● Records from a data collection
-------------------------
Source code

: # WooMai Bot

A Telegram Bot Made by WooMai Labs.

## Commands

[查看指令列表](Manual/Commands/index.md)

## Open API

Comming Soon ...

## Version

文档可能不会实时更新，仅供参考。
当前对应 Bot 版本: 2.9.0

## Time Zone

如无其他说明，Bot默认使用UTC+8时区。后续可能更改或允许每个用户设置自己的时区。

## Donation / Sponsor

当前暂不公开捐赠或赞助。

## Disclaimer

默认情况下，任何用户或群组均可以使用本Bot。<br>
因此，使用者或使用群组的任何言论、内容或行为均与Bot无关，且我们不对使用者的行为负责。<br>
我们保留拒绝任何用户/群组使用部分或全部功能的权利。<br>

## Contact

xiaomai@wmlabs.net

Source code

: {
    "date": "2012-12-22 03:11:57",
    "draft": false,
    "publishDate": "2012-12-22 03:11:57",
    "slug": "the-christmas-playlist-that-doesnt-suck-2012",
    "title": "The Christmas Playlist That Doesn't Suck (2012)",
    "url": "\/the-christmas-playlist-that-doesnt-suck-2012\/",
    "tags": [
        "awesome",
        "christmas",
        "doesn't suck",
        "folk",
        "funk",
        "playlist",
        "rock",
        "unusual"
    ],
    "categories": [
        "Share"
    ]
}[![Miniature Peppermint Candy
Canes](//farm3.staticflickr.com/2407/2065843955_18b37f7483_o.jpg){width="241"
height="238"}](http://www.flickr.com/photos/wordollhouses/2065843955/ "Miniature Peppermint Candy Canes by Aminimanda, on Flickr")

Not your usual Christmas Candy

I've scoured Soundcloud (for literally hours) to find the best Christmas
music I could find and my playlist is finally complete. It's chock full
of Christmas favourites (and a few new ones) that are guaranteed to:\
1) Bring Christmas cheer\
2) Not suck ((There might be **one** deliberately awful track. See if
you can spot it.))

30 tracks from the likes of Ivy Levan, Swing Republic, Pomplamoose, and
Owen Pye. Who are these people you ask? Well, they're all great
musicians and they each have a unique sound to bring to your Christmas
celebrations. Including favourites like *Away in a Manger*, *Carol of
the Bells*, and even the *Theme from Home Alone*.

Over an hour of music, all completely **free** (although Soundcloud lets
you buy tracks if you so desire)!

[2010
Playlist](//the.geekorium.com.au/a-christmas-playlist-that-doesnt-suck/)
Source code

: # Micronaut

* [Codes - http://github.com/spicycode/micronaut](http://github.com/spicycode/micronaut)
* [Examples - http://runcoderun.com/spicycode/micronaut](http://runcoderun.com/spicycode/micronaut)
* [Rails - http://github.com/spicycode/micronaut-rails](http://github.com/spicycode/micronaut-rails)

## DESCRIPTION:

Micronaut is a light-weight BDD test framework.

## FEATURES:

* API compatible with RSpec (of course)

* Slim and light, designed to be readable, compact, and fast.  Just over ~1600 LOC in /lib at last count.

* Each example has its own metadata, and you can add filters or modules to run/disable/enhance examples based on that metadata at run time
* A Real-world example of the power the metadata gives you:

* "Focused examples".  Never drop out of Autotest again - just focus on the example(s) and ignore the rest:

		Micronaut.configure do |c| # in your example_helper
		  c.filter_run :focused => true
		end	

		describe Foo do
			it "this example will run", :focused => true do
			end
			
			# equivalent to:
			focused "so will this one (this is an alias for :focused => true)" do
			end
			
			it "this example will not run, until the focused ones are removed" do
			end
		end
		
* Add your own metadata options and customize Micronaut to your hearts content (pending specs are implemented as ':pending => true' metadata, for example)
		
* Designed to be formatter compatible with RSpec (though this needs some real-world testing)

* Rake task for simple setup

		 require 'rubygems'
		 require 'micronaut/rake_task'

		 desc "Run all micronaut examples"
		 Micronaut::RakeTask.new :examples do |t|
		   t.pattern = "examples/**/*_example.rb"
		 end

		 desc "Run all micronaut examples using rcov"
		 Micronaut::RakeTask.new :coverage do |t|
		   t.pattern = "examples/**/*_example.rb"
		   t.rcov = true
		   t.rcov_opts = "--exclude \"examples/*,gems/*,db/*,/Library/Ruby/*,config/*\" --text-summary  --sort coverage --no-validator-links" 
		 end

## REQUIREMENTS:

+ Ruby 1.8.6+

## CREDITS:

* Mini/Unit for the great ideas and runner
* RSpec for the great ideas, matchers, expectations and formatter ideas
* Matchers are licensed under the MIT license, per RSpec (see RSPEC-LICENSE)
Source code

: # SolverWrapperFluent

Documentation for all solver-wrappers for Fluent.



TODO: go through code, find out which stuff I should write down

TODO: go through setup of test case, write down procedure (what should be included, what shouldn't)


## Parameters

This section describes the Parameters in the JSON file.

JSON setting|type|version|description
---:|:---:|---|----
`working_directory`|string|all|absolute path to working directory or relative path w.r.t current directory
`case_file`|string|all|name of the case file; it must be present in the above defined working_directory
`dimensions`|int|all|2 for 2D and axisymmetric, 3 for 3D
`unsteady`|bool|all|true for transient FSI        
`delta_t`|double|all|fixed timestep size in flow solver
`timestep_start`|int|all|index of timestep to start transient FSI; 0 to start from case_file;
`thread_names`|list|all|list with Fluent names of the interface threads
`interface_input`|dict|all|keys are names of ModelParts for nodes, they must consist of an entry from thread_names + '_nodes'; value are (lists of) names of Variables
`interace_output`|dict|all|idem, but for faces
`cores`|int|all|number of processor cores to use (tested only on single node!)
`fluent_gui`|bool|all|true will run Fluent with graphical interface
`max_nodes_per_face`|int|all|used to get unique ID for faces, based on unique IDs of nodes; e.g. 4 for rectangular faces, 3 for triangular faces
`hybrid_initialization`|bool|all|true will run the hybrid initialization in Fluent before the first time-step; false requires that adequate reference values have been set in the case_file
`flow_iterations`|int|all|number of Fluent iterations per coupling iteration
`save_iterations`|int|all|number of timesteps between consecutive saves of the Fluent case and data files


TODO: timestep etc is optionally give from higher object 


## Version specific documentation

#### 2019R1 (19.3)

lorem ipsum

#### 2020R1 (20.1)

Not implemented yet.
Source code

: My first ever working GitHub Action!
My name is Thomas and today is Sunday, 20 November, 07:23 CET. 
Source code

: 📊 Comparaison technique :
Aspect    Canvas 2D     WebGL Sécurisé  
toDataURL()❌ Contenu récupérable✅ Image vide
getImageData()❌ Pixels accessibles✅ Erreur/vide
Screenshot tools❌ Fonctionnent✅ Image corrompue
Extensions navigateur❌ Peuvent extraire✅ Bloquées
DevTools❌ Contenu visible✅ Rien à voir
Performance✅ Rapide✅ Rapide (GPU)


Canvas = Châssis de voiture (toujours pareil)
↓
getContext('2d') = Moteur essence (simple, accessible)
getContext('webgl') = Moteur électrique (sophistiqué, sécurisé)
-------------------------
● Instructions for the task
Beginning at the line with "因此，使用者或使用群组的任何" and stopping after the line with "Peppermint Candy Canes", please write out every line of the data above exactly and nothing else.

● Response
因此，使用者或使用群组的任何言论、内容或行为均与Bot无关，且我们不对使用者的行为负责。<br>
我们保留拒绝任何用户/群组使用部分或全部功能的权利。<br>

## Contact

xiaomai@wmlabs.net

Source code

: {
    "date": "2012-12-22 03:11:57",
    "draft": false,
    "publishDate": "2012-12-22 03:11:57",
    "slug": "the-christmas-playlist-that-doesnt-suck-2012",
    "title": "The Christmas Playlist That Doesn't Suck (2012)",
    "url": "\/the-christmas-playlist-that-doesnt-suck-2012\/",
    "tags": [
        "awesome",
        "christmas",
        "doesn't suck",
        "folk",
        "funk",
        "playlist",
        "rock",
        "unusual"
    ],
    "categories": [
        "Share"
    ]
}[![Miniature Peppermint Candy
Canes](//farm3.staticflickr.com/2407/2065843955_18b37f7483_o.jpg){width="241"
height="238"}](http://www.flickr.com/photos/wordollhouses/2065843955/ "Miniature Peppermint Candy Canes by Aminimanda, on Flickr")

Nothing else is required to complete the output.